* Instructions to follow *
When a line below contains the string "algoritmo", show that line.

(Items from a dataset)
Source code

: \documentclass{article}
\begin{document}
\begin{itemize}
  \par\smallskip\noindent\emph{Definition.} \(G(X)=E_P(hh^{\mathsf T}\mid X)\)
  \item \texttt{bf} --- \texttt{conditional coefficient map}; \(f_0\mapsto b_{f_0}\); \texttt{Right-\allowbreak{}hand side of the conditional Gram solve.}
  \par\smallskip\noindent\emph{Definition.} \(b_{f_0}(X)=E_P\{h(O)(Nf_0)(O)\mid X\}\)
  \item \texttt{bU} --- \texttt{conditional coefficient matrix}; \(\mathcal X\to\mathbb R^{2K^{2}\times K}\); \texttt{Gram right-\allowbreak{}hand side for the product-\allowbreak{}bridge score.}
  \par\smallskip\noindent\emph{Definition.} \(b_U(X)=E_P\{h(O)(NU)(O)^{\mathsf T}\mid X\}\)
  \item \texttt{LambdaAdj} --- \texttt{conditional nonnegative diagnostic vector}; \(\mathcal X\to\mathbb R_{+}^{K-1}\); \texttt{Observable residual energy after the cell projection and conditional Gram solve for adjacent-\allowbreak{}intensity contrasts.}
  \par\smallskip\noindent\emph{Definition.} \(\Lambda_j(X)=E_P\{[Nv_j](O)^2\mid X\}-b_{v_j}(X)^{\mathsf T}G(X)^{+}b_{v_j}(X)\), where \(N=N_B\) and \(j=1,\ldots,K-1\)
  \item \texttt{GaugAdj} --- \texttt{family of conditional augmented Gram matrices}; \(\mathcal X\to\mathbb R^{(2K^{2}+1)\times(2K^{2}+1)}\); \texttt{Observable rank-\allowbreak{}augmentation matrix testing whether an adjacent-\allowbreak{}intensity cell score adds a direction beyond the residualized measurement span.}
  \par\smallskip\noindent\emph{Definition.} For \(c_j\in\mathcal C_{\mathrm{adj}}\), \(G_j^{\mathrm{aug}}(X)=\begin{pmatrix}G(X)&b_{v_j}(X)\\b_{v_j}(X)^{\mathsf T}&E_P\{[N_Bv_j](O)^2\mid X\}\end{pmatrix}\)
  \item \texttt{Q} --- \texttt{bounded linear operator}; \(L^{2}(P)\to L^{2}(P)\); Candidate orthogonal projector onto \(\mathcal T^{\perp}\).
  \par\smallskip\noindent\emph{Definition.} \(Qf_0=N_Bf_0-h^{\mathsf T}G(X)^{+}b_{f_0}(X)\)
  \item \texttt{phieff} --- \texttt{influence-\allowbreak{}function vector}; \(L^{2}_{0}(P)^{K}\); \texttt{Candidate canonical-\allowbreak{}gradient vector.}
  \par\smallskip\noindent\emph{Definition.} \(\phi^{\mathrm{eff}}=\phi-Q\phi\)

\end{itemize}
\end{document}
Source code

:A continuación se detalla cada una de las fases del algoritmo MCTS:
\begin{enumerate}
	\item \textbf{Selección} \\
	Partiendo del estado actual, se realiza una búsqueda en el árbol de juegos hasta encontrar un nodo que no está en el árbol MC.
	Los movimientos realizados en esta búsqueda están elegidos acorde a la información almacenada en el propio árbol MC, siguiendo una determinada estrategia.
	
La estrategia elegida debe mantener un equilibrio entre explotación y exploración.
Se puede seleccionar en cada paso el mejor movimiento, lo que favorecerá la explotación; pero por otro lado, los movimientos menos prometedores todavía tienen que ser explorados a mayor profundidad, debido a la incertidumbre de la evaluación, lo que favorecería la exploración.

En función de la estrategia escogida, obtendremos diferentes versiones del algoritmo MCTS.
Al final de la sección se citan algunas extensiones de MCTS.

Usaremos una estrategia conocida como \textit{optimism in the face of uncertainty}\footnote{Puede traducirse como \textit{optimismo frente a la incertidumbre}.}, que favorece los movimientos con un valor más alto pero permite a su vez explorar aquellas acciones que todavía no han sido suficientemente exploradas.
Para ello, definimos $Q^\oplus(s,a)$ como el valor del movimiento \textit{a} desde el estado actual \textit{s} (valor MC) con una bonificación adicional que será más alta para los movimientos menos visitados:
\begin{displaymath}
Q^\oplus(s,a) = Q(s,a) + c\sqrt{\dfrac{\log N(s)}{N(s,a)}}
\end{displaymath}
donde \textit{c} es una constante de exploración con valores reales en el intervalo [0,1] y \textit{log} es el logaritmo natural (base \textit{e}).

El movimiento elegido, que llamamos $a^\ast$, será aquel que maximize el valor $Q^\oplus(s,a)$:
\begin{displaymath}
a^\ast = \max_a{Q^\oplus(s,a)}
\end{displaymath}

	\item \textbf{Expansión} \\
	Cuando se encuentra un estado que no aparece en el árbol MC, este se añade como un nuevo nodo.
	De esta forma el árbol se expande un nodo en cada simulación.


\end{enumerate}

* Expected output *
:A continuación se detalla cada una de las fases del algoritmo MCTS:
En función de la estrategia escogida, obtendremos diferentes versiones del algoritmo MCTS.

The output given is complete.